На его голос из машины вылез водитель – парень лет двадцати под два метра ростом, одетый в джинсы и футболку, которая чуть не лопалась на его накачанной груди и открывала руки с выпирающими буграми мышц.
– Максим Иванович! – лениво сказал он, перекатывая во рту жвачку. – Вы бы сели в машину, что ли?

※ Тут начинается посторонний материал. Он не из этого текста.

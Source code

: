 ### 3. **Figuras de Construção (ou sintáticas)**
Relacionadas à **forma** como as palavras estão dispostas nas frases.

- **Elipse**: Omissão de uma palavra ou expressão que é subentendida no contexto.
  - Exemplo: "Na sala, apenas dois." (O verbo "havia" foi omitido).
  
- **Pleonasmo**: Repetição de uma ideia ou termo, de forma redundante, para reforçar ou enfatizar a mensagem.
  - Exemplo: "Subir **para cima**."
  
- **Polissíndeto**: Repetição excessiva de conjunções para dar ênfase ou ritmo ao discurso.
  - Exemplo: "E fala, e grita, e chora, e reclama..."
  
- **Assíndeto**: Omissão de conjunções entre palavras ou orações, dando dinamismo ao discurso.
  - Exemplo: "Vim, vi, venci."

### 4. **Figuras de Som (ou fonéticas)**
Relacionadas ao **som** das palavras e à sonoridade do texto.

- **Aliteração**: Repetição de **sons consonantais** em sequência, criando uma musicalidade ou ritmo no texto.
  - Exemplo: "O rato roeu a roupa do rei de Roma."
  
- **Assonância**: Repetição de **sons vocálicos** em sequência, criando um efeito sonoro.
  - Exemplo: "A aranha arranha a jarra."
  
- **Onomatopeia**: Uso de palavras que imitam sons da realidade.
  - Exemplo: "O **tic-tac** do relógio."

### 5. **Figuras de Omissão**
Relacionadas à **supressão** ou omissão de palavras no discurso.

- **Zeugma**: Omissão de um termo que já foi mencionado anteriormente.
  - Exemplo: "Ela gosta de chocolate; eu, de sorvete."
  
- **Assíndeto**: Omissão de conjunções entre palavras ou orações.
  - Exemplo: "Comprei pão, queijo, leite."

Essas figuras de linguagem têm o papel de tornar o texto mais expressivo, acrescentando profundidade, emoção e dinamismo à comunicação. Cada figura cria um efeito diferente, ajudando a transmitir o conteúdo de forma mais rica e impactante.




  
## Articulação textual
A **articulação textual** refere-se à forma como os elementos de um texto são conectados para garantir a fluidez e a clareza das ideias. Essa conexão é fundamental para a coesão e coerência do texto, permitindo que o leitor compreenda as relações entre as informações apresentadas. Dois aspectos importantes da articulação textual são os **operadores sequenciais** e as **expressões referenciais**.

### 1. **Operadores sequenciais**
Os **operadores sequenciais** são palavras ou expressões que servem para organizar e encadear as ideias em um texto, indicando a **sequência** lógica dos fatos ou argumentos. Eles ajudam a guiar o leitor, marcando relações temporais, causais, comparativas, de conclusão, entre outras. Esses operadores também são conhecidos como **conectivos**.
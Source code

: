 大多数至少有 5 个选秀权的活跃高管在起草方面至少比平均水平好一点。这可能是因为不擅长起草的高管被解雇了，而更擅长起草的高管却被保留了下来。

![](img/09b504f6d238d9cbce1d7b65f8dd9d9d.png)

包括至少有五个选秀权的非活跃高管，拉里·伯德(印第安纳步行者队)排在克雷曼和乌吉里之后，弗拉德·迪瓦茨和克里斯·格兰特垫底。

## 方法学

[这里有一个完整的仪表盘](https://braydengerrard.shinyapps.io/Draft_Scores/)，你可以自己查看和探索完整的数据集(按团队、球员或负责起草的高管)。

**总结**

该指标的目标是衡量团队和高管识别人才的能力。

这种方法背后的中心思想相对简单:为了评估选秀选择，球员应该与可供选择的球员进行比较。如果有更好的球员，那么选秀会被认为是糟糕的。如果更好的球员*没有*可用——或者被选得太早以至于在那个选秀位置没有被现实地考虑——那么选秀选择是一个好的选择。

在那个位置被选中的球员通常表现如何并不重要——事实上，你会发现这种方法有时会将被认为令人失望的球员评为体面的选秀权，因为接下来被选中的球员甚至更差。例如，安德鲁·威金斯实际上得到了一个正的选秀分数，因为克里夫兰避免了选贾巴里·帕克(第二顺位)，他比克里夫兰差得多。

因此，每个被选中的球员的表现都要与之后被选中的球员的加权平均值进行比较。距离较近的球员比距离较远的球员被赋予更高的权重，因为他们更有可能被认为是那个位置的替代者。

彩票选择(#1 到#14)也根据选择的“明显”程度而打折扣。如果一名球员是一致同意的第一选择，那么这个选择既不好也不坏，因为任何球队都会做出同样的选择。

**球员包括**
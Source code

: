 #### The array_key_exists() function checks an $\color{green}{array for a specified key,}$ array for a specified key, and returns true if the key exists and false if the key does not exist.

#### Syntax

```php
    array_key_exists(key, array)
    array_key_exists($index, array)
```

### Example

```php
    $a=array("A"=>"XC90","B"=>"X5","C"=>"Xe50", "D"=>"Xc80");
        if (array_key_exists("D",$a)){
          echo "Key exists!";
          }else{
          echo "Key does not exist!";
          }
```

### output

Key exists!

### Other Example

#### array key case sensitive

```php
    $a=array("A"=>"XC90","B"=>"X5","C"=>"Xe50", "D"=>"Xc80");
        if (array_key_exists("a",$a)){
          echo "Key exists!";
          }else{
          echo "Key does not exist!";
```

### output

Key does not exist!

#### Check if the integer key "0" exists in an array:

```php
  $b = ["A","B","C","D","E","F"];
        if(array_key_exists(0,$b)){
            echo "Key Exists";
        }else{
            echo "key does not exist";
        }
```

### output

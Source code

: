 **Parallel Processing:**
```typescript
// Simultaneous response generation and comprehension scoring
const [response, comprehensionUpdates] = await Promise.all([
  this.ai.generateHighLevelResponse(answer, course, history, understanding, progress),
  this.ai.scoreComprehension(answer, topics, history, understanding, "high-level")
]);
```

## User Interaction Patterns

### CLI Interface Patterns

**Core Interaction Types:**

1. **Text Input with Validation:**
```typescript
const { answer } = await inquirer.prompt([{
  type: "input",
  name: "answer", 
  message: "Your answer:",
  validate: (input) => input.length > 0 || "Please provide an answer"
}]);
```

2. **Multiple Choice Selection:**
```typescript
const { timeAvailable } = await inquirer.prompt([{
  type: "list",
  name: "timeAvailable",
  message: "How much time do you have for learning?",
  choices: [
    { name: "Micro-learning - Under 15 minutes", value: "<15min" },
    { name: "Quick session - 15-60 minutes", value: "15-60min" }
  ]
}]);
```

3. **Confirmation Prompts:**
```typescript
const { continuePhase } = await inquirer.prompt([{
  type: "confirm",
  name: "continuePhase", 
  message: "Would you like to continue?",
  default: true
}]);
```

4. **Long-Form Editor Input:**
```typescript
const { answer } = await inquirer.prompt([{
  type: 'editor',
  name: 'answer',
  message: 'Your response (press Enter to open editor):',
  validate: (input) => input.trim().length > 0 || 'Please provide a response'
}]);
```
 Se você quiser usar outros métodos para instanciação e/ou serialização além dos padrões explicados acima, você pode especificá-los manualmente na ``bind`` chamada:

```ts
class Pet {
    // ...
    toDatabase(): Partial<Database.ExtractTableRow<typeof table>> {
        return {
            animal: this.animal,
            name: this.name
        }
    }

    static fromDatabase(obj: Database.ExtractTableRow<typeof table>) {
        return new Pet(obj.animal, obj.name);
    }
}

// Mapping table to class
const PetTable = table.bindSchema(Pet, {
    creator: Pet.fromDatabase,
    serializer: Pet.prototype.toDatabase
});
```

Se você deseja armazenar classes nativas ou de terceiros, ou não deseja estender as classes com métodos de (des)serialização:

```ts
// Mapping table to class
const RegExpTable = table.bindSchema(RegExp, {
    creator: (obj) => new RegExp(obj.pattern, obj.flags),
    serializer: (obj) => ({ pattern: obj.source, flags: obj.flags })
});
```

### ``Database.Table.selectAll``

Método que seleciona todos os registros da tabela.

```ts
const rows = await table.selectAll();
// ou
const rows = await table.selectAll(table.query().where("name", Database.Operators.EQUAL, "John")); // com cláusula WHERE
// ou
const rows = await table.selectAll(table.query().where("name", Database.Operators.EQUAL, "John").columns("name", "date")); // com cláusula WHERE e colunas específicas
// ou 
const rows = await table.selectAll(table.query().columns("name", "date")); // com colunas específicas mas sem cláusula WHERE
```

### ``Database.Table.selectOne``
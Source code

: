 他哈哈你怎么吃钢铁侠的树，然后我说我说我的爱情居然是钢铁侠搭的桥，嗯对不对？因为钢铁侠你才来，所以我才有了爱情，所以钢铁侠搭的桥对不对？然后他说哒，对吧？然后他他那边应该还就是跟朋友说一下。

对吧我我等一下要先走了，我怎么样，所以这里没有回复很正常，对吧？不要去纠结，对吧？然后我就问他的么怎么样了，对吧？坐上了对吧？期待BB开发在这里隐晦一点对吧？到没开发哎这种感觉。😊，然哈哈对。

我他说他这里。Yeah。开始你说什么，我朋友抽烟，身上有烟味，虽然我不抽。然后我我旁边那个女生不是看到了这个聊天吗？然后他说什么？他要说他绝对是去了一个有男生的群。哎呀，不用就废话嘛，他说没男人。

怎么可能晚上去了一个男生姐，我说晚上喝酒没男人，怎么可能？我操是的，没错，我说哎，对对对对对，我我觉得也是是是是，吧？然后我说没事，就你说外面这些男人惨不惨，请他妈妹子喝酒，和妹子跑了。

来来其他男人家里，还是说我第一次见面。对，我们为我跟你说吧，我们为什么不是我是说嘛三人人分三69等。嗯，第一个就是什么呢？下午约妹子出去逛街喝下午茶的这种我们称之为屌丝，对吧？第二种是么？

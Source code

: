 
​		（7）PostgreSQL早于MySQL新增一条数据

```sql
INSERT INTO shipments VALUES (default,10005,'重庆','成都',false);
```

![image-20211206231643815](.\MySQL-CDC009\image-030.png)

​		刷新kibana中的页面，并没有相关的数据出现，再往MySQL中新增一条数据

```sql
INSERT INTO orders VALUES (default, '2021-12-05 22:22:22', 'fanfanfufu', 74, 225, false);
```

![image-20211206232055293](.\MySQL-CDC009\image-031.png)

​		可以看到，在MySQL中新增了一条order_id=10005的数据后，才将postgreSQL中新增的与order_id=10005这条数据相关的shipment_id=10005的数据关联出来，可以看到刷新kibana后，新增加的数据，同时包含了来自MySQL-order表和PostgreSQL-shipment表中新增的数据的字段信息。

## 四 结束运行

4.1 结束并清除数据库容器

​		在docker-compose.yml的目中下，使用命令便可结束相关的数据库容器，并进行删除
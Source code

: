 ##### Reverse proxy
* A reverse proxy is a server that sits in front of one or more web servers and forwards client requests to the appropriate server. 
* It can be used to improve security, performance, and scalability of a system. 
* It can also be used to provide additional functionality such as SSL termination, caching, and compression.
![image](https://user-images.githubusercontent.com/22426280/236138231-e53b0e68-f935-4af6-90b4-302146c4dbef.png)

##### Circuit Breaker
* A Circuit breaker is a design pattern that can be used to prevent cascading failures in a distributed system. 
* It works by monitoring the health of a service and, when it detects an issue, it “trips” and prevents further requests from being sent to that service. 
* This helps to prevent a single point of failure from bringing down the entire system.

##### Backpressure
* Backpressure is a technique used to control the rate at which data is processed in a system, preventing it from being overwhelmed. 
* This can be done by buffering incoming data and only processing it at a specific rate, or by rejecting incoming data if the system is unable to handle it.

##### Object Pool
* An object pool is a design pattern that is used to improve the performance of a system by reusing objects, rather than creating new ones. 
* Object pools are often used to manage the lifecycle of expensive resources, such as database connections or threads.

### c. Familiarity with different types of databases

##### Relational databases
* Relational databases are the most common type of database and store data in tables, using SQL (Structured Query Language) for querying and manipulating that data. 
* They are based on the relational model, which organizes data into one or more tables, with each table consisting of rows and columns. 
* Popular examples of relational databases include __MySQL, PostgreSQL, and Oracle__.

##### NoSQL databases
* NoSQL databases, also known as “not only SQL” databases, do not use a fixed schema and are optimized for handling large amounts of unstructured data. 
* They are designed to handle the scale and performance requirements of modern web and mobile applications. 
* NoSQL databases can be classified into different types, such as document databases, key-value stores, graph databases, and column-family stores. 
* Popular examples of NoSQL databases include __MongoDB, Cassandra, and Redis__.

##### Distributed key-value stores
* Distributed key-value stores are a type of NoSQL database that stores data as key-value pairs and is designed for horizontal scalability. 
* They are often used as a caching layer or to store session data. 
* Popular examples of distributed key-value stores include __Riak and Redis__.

Поняв, что теперь уж ему точно не отвертеться, Мажор понуро пошел к отцовской машине, бросив на меня прощальный взгляд, в котором ясно читался гневный крик: «Предатель!» – и сел. «Сам виноват! – подумал я. – Нечего было в чужие дела соваться!» Пожарный опустился рядом, на заднее сиденье, водитель дал по газам, и мы, глядя вслед вырвавшемуся из выхлопной трубы облачку дыма, только что не помахали ей на прощанье руками.
– Ну вот! – радостно сказал Тип. – От одного мы избавились!
– Это не мы избавились, а Маруся постаралась, – объяснил я. – То-то она такую таинственность развела!
– Но как ей это удалось? – воскликнул Хлыщ.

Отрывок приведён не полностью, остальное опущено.